START Listed entries

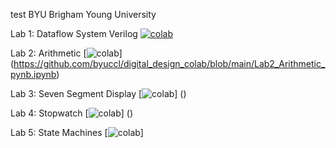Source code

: test
BYU
Brigham Young University

Lab 1: Dataflow System Verilog [![colab](https://colab.research.google.com/assets/colab-badge.svg)](https://colab.research.google.com/github/byuccl/digital_design_colab/blob/main/Lab1_Dataflow.ipynb)


Lab 2: Arithmetic [![colab](https://colab.research.google.com/assets/colab-badge.svg)]
(https://github.com/byuccl/digital_design_colab/blob/main/Lab2_Arithmetic_pynb.ipynb)

Lab 3: Seven Segment Display [![colab](https://colab.research.google.com/assets/colab-badge.svg)]
()

Lab 4: Stopwatch [![colab](https://colab.research.google.com/assets/colab-badge.svg)]
()

Lab 5: State Machines [![colab](https://colab.research.google.com/assets/colab-badge.svg)]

END Listed entries

Take the stretch of lines above from the one containing "Lab 1: Dataflow" through the one containing "Lab 2: Arithmetic" and repeat it exactly, adding no other line.

> **Result of the exercise**
Lab 1: Dataflow System Verilog [![colab](https://colab.research.google.com/assets/colab-badge.svg)](https://colab.research.google.com/github/byuccl/digital_design_colab/blob/main/Lab1_Dataflow.ipynb)


Lab 2: Arithmetic [![colab](https://colab.research.google.com/assets/colab-badge.svg)]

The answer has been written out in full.